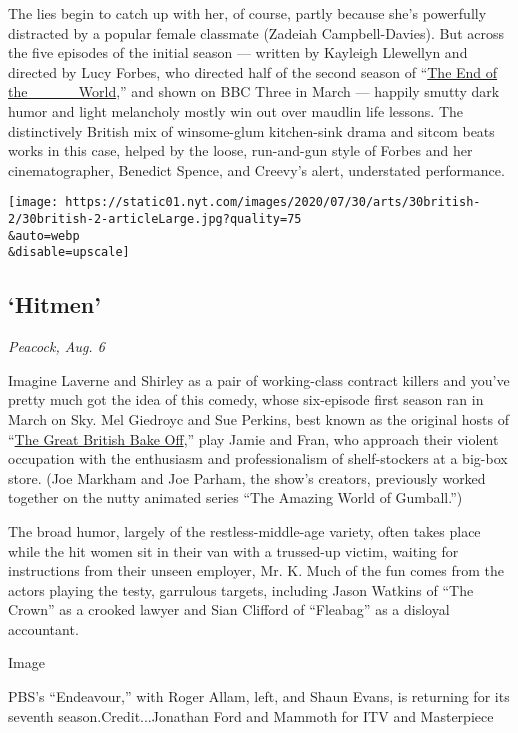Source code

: The lies begin to catch up with her, of course, partly because she's
powerfully distracted by a popular female classmate (Zadeiah
Campbell-Davies). But across the five episodes of the initial season ---
written by Kayleigh Llewellyn and directed by Lucy Forbes, who directed
half of the second season of
``\href{https://www.nytimes.com/2019/11/04/arts/television/review-the-end-of-the-world-netflix.html}{The
End of the \_\_\_\_ World},'' and shown on BBC Three in March ---
happily smutty dark humor and light melancholy mostly win out over
maudlin life lessons. The distinctively British mix of winsome-glum
kitchen-sink drama and sitcom beats works in this case, helped by the
loose, run-and-gun style of Forbes and her cinematographer, Benedict
Spence, and Creevy's alert, understated performance.

\texttt{[image: https://static01.nyt.com/images/2020/07/30/arts/30british-2/30british-2-articleLarge.jpg?quality=75\\\&auto=webp\\\&disable=upscale]}

\hypertarget{hitmen}{%
\subsection{`Hitmen'}\label{hitmen}}

\emph{Peacock, Aug. 6}

Imagine Laverne and Shirley as a pair of working-class contract killers
and you've pretty much got the idea of this comedy, whose six-episode
first season ran in March on Sky. Mel Giedroyc and Sue Perkins, best
known as the original hosts of
``\href{https://www.nytimes.com/2016/09/14/business/media/great-british-bake-off-will-leave-bbc-for-rival.html}{The
Great British Bake Off},'' play Jamie and Fran, who approach their
violent occupation with the enthusiasm and professionalism of
shelf-stockers at a big-box store. (Joe Markham and Joe Parham, the
show's creators, previously worked together on the nutty animated series
``The Amazing World of Gumball.'')

The broad humor, largely of the restless-middle-age variety, often takes
place while the hit women sit in their van with a trussed-up victim,
waiting for instructions from their unseen employer, Mr. K. Much of the
fun comes from the actors playing the testy, garrulous targets,
including Jason Watkins of ``The Crown'' as a crooked lawyer and Sian
Clifford of ``Fleabag'' as a disloyal accountant.

Image

PBS's ``Endeavour,'' with Roger Allam, left, and Shaun Evans, is
returning for its seventh season.Credit...Jonathan Ford and Mammoth for
ITV and Masterpiece

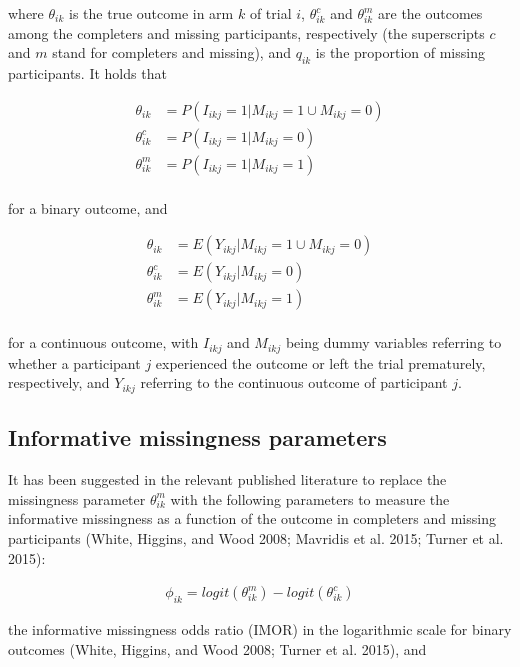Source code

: where \(\theta_{ik}\) is the true outcome in arm \(k\) of trial \(i\), \(\theta^{c}_{ik}\)
and \(\theta^{m}_{ik}\) are the outcomes among the completers and missing participants,
respectively (the superscripts \(c\) and \(m\) stand for completers and missing), and
\(q_{ik}\) is the proportion of missing participants. It holds that

\[\begin{aligned}
\theta_{ik} &= P(I_{ikj} = 1 | M_{ikj} = 1 \cup M_{ikj} = 0) \\
\theta^{c}_{ik} &= P(I_{ikj} = 1 | M_{ikj} = 0) \\
\theta^{m}_{ik} &= P(I_{ikj} = 1 | M_{ikj} = 1) \\
\end{aligned}\]

for a binary outcome, and

\[\begin{aligned}
\theta_{ik} &= E(Y_{ikj} | M_{ikj} = 1 \cup M_{ikj} = 0) \\
\theta^{c}_{ik} &= E(Y_{ikj} | M_{ikj} = 0) \\
\theta^{m}_{ik} &= E(Y_{ikj} | M_{ikj} = 1) \\
\end{aligned}\]

for a continuous outcome, with \(I_{ikj}\) and \(M_{ikj}\) being dummy variables
referring to whether a participant \(j\) experienced the outcome or left the trial
prematurely, respectively, and \(Y_{ikj}\) referring to the continuous outcome of
participant \(j\).

\hypertarget{informative-missingness-parameters}{%
\subsection{Informative missingness parameters}\label{informative-missingness-parameters}}

It has been suggested in the relevant published literature to replace the missingness
parameter \(\theta^{m}_{ik}\) with the following parameters to measure the informative
missingness as a function of the outcome in completers and missing participants
(White, Higgins, and Wood 2008; Mavridis et al. 2015; Turner et al. 2015):

\[\begin{aligned}
\phi_{ik} = logit(\theta^{m}_{ik}) - logit(\theta^{c}_{ik})
\end{aligned}\]

the informative missingness odds ratio (IMOR) in the logarithmic scale for binary
outcomes (White, Higgins, and Wood 2008; Turner et al. 2015), and


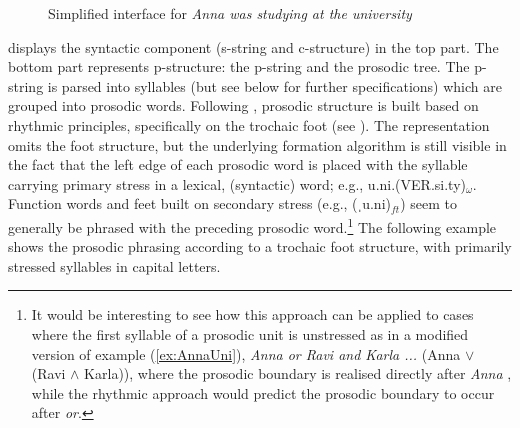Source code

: \documentclass[output=paper,hidelinks]{langscibook}
\begin{document}
\begin{figure}
\caption{Simplified interface for {\em Anna was studying at the university} \citep[][408, showing only c-structure terminal nodes]{DLM:LFG}}%
\label{fig:simple}

\end{figure}

 displays the syntactic component (s-string and c-structure) in the top part. The bottom part represents p-structure: the p-string and the prosodic tree. The p-string is parsed into syllables (but see below for further specifications) which are grouped into prosodic words. Following \citet{LahiriPlank2010}, prosodic structure is built based on rhythmic principles, specifically on the trochaic foot (see ). The representation omits the foot structure, but the 
underlying formation algorithm is still visible in the fact that the left edge of each prosodic word is placed with the syllable carrying primary stress in a lexical, (syntactic) word; e.g., u.ni.(VER.si.ty)$_{\omega}$. Function words and feet built on secondary stress (e.g., (ˌu.ni)$_{ft}$) seem to generally be phrased with the preceding prosodic word.\footnote{It would be interesting to see how this approach can be applied to cases where the first syllable of a prosodic unit is unstressed as in a modified version of example (\ref{ex:AnnaUni}), {\em Anna or Ravi and Karla  ...} (Anna $\vee$ (Ravi $\wedge$ Karla)), where the prosodic boundary is realised directly after {\em Anna} \citep{Wagner2010}, while the rhythmic approach would predict the prosodic boundary to occur after {\em or}.} The following example shows the prosodic phrasing according to a trochaic foot structure, with primarily stressed syllables in capital letters.
\end{document}
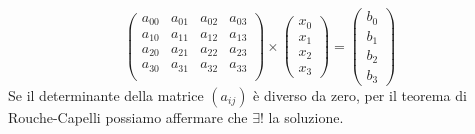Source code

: \documentclass[10pt,a4paper]{article}
\begin{document}
\[\begin{pmatrix}
a_{0 0}&a_{0 1}&a_{0 2}&a_{0 3}\\
a_{1 0}&a_{1 1}&a_{1 2}&a_{1 3}\\
a_{2 0}&a_{2 1}&a_{2 2}&a_{2 3}\\
a_{3 0}&a_{3 1}&a_{3 2}&a_{3 3}\\
\end{pmatrix}
 \times 
 \begin{pmatrix}
 x_0\\
 x_1\\
 x_2\\
 x_3 
 \end{pmatrix}=
 \begin{pmatrix}
b_0\\
b_1\\
b_2\\
b_3
 \end{pmatrix}
 \]
 Se il determinante della matrice $ (a_{ij}) $ è diverso da zero, per il teorema di Rouche-Capelli possiamo affermare che $ \exists ! $ la soluzione.
\end{document}
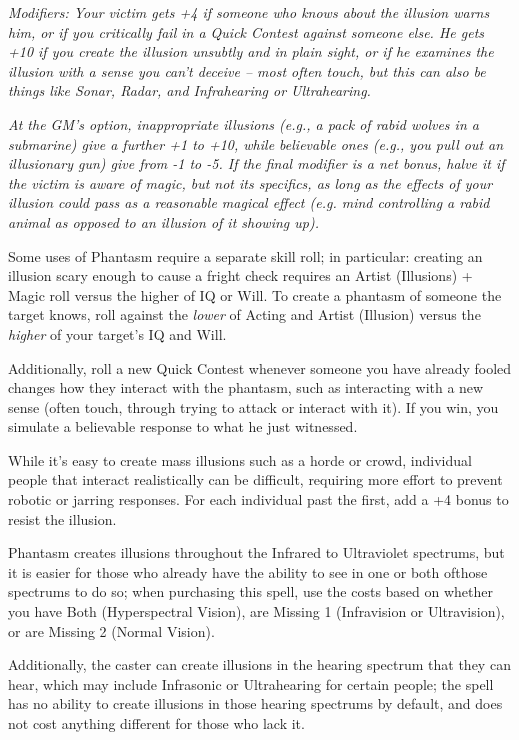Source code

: \begin{multicols*}{3}
	\textcolor{NavyBlue}{\textit{Modifiers: Your victim gets +4 if someone who knows about the illusion warns him, or if you critically fail in a Quick Contest against someone else. He gets +10 if you create the illusion unsubtly and in plain sight, or if	he examines the illusion with a sense you can’t deceive – most often touch, but this can also be things like Sonar, Radar, and Infrahearing or Ultrahearing. }}
			
	\textcolor{NavyBlue}{\textit{At the GM’s option, inappropriate illusions (e.g., a pack of rabid wolves in a submarine) give a further +1 to +10, while believable ones (e.g., you pull out an illusionary gun) give from -1 to -5. If the final modifier is a net bonus, halve it if the victim is aware of magic, but not its specifics, as long as the effects of your illusion could pass as a reasonable magical effect (e.g. mind controlling a rabid animal as opposed to an illusion of it showing up).}}
	
	Some uses of Phantasm require a separate skill roll; in particular: creating an illusion scary enough to cause a fright check requires an Artist (Illusions) + Magic roll versus the higher of IQ or Will. To create a phantasm of someone the target knows, roll against the \textit{lower} of Acting and Artist (Illusion) versus the \textit{higher} of your target's IQ and Will.
	
	Additionally, roll a new Quick Contest whenever someone you have already fooled changes how they interact with the phantasm, such as interacting with a new sense (often touch, through trying to attack or interact with it). If you win, you simulate a believable response to what he just witnessed.
	
	While it's easy to create mass illusions such as a horde or crowd, individual people that interact realistically can be difficult, requiring more effort to prevent robotic or jarring responses. For each individual past the first, add a +4 bonus to resist the illusion.
	
	Phantasm creates illusions throughout the Infrared to Ultraviolet spectrums, but it is easier for those who already have the ability to see in one or both ofthose spectrums to do so; when purchasing this spell, use the costs based on whether you have Both (Hyperspectral Vision), are Missing 1 (Infravision or Ultravision), or are Missing 2 (Normal Vision). 
	
	Additionally, the caster can create illusions in the hearing spectrum that they can hear, which may include Infrasonic or Ultrahearing for certain people; the spell has no ability to create illusions in those hearing spectrums by default, and does not cost anything different for those who lack it.
	

\end{multicols*}
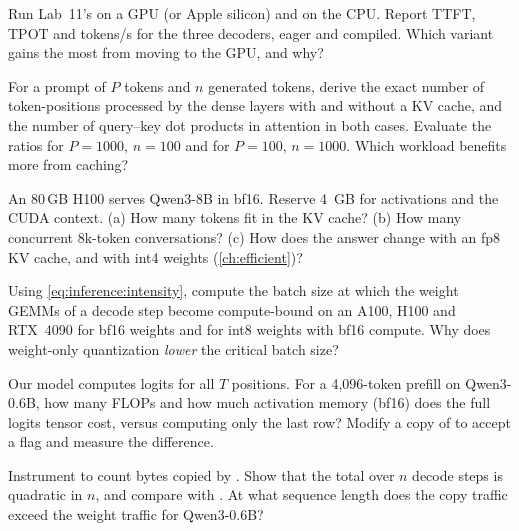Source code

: \begin{exercise}
Run Lab~11's  on a GPU (or Apple silicon) and on the CPU. Report TTFT, TPOT and
tokens/s for the three decoders, eager and compiled. Which variant gains the most from moving to
the GPU, and why?
\end{exercise}

\begin{exercise}
For a prompt of $P$ tokens and $n$ generated tokens, derive the exact number of token-positions
processed by the dense layers with and without a KV cache, and the number of query--key dot
products in attention in both cases. Evaluate the ratios for $P=1000$, $n=100$ and for $P=100$,
$n=1000$. Which workload benefits more from caching?
\end{exercise}

\begin{exercise}
An 80\,GB H100 serves Qwen3-8B in bf16. Reserve \SI{4}{GB} for activations and the CUDA context.
(a) How many tokens fit in the KV cache? (b) How many concurrent 8k-token conversations? (c) How
does the answer change with an fp8 KV cache, and with int4 weights (\cref{ch:efficient})?
\end{exercise}

\begin{exercise}
Using \cref{eq:inference:intensity}, compute the batch size at which the weight GEMMs of a decode
step become compute-bound on an A100, H100 and RTX~4090 for bf16 weights and for int8 weights with
bf16 compute. Why does weight-only quantization \emph{lower} the critical batch size?
\end{exercise}

\begin{exercise}
Our model computes logits for all $T$ positions. For a 4,096-token prefill on Qwen3-0.6B, how many
FLOPs and how much activation memory (bf16) does the full logits tensor cost, versus computing only
the last row? Modify a copy of  to accept a  flag and
measure the difference.
\end{exercise}

\begin{exercise}
Instrument  to count bytes copied by . Show that the total over
$n$ decode steps is quadratic in $n$, and compare with . At what sequence length
does the copy traffic exceed the weight traffic for Qwen3-0.6B?
\end{exercise}

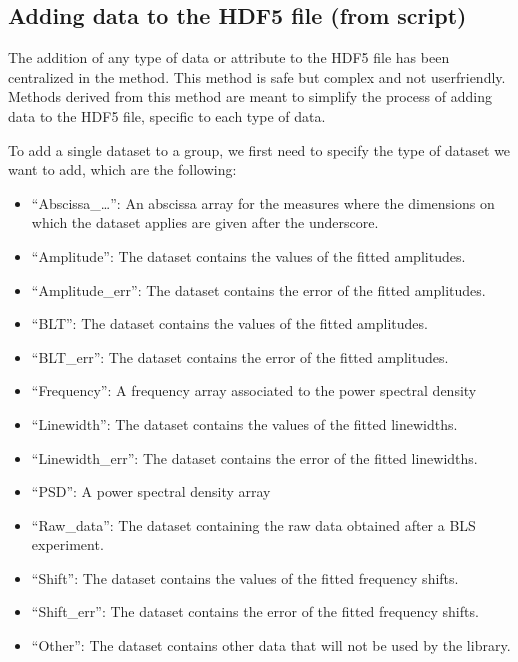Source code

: \documentclass[letterpaper,10pt,english]{sphinxmanual}
\begin{document}
\subsection{Adding data to the HDF5 file (from script)}
\label{\detokenize{source/hdf5_bls_package:adding-data-to-the-hdf5-file-from-script}}
\sphinxAtStartPar
The addition of any type of data or attribute to the HDF5 file has been centralized in the  method. This method is safe but complex and not user\sphinxhyphen{}friendly. Methods derived from this method are meant to simplify the process of adding data to the HDF5 file, specific to each type of data.

\sphinxAtStartPar
To add a single dataset to a group, we first need to specify the type of dataset we want to add, which are the following:
\begin{itemize}
\item {} 
\sphinxAtStartPar
“Abscissa\_…”: An abscissa array for the measures where the dimensions on which the dataset applies are given after the underscore.

\item {} 
\sphinxAtStartPar
“Amplitude”: The dataset contains the values of the fitted amplitudes.

\item {} 
\sphinxAtStartPar
“Amplitude\_err”: The dataset contains the error of the fitted amplitudes.

\item {} 
\sphinxAtStartPar
“BLT”: The dataset contains the values of the fitted amplitudes.

\item {} 
\sphinxAtStartPar
“BLT\_err”: The dataset contains the error of the fitted amplitudes.

\item {} 
\sphinxAtStartPar
“Frequency”: A frequency array associated to the power spectral density

\item {} 
\sphinxAtStartPar
“Linewidth”: The dataset contains the values of the fitted linewidths.

\item {} 
\sphinxAtStartPar
“Linewidth\_err”: The dataset contains the error of the fitted linewidths.

\item {} 
\sphinxAtStartPar
“PSD”: A power spectral density array

\item {} 
\sphinxAtStartPar
“Raw\_data”: The dataset containing the raw data obtained after a BLS experiment.

\item {} 
\sphinxAtStartPar
“Shift”: The dataset contains the values of the fitted frequency shifts.

\item {} 
\sphinxAtStartPar
“Shift\_err”: The dataset contains the error of the fitted frequency shifts.

\item {} 
\sphinxAtStartPar
“Other”: The dataset contains other data that will not be used by the library.

\end{itemize}
\end{document}
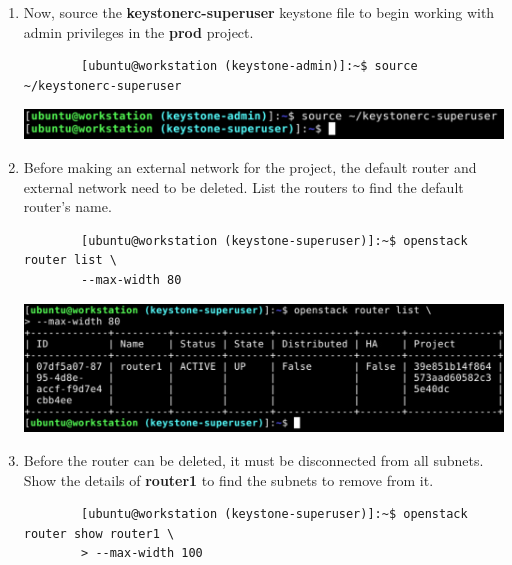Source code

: \documentclass[letterpaper, 12pt]{article}
\begin{document}
\begin{enumerate}
    \item Now, source the \textbf{keystonerc-superuser} keystone file to begin working with admin privileges in the \textbf{prod} project.
    \begin{lstlisting}
        [ubuntu@workstation (keystone-admin)]:~$ source ~/keystonerc-superuser
    \end{lstlisting}

    \begin{center}
        \includegraphics[width=\linewidth]{images/part1/step13.png}
    \end{center}

    \item Before making an external network for the project, the default router and external network need to be deleted.
    List the routers to find the default router's name.
    \begin{lstlisting}
        [ubuntu@workstation (keystone-superuser)]:~$ openstack router list \
        --max-width 80
    \end{lstlisting}

    \begin{center}
        \includegraphics[width=\linewidth]{images/part1/step14.png}
    \end{center}

    \item Before the router can be deleted, it must be disconnected from all subnets.
    Show the details of \textbf{router1} to find the subnets to remove from it.

    \begin{lstlisting}
        [ubuntu@workstation (keystone-superuser)]:~$ openstack router show router1 \
        > --max-width 100
    \end{lstlisting}


\end{enumerate}
\end{document}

※ ※ ※

• **Assignment**
Where does the word "lower" appear in the records? Copy every line that holds it.

• **Finished task**
	Some uses of Phantasm require a separate skill roll; in particular: creating an illusion scary enough to cause a fright check requires an Artist (Illusions) + Magic roll versus the higher of IQ or Will. To create a phantasm of someone the target knows, roll against the \textit{lower} of Acting and Artist (Illusion) versus the \textit{higher} of your target's IQ and Will.
bf16 compute. Why does weight-only quantization \emph{lower} the critical batch size?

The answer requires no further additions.